There were house sales contracts between regular pievesi and Jews – Jews who until many centuries later were not legally entitled to own property. But here in CdP – with its large and shifting non-native population, as these records also make clear – that particular discriminatory law didn’t seem to be held in much consideration.

One inventory attached to a will (from 1483, if I remember correctly) that he found showed that among the dead man’s possessions were 80 parchment manuscripts – Greek and Latin classics mostly but also copies of Boccaccio’s Decameron (c. 1352) and Petrarch’s poems – an up-to-dateness which put him in the leading ranks of the avant-garde. He also had about 150 paper books. All of which, in 15th century terms, made him the owner of a vast library and a man of immense scholarship, in this tiny outpost in a frontier zone heavily fought over by Siena and Florence and Perugia and the pope.

Perhaps the most striking thing, though, were the participants at this convegno in the crypt. There must have been about 25 or 30 people there, all locals, some of whom I’m on greeting-in-the-street terms with, others whose faces I recognised, a few whom I’d never seen before. The involvement was remarkable, and by involvement I don’t mean passive interest in what was being said. I mean people questioning niggly details because they had read and researched and knew all about it, people thoroughly and deeply versed in the minutiae of CdP through the centuries. I found it hugely moving.

We finally managed to get to this year’s art Biennale, scrambling up to Venice a week before the last day (today). Venice was splendid, under blue skies and shining with jewel-like colours. It wasn’t even particularly cold. We rented a tiny apartment up in Santa Croce, not far from San Pantalon, which is and area I like a lot.

I stayed just two nights (L stayed on another to mop up some work-related things). So now I’m asking myself: how did I manage to squash so much in?

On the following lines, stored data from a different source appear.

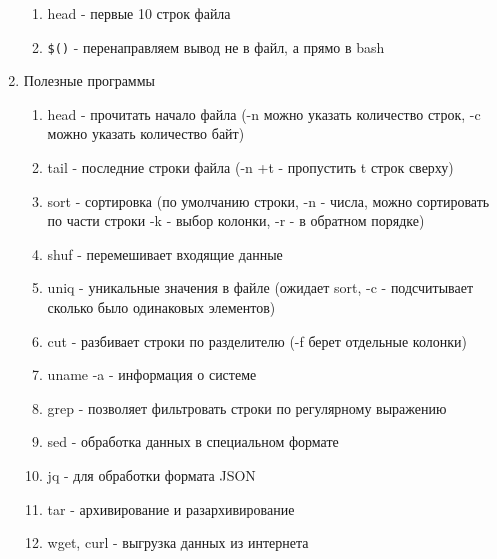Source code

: \documentclass[a4paper, 12pt]{article}
\begin{document}
\begin{enumerate}
\begin{enumerate}
    \item head - первые 10 строк файла 
    \item \verb+$()+ - перенаправляем вывод не в файл, а прямо в bash
  \end{enumerate}
  \item Полезные программы
  \begin{enumerate}
    \item head - прочитать начало файла (-n можно указать количество строк, -c можно указать количество байт)
    \item tail - последние строки файла (-n +t - пропустить t строк сверху)
    \item sort - сортировка (по умолчанию строки, -n - числа, можно сортировать по части строки -k - выбор колонки, -r - в обратном порядке)
    \item shuf - перемешивает входящие данные
    \item uniq - уникальные значения в файле (ожидает sort, -c - подсчитывает сколько было одинаковых элементов)
    \item cut - разбивает строки по разделителю (-f берет отдельные колонки)
    \item uname -a - информация о системе
    \item grep - позволяет фильтровать строки по регулярному выражению
    \item sed - обработка данных в специальном формате
    \item jq - для обработки формата JSON
    \item tar - архивирование и разархивирование
    \item wget, curl - выгрузка данных из интернета
  \end{enumerate}
\end{enumerate}
\end{document}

The afternoon we arrived we saw the magnificent Intuition show at lovely Palazzo Fortuny – but only after we had stopped in at the Frari with a guide whom L had to talk to (again, work) who gave us her tour of the basilica and stood with us in front of Titian’s newly restored Pesaro Madonna, marvelling. En route from there we dropped in to ChiaraStella Cattana whose shop of textiles and houseware is as gorgeous as ever, little changed since it moved across the campo. She now has some beautiful (and chillingly expensive) coats, designed by an architect and made of textiles produced in a tiny factory way up in the hills where – she was telling us – they have recently unearthed company registers showing that in the 1920s they had a Spanish woman called Paloma on the payroll. The company’s samples archive shows that during Paloma’s stay there, they supplemented their usual sombre greys, blacks and browns with fabrics in startling pink with pea green spots, eye-grabbing stripy mauves… completely out-of-character extravaganzas of all hues. The woman was given no surname: in fact, she wasn’t even credited with this multi-coloured hiccough. But it started with her arrival and ended with her departure. What a marvellous mystery.

Intuition, also closing today, was a mesmerising show curated by Axel Vervoordt, an art-collecting interior designer really, who added a wunderkammer of his own selection to the treasure trove interior of Palazzo Fortuny. As I went around, synapses snapping in an effort to get my brain around the pairings and juxtapositions and anachronisms, I kept thinking of the Damien Hirst show we saw so many months ago, which I experienced as a slap in the face, and detested. In his extravaganza, DH created something (IMHO) which, once you’d grasped the the ruse – which took about 30 seconds – was utterly dull; he clerly didn’t care at all if the contents raised questions: he was just too busy trying to overwhelm you with scale.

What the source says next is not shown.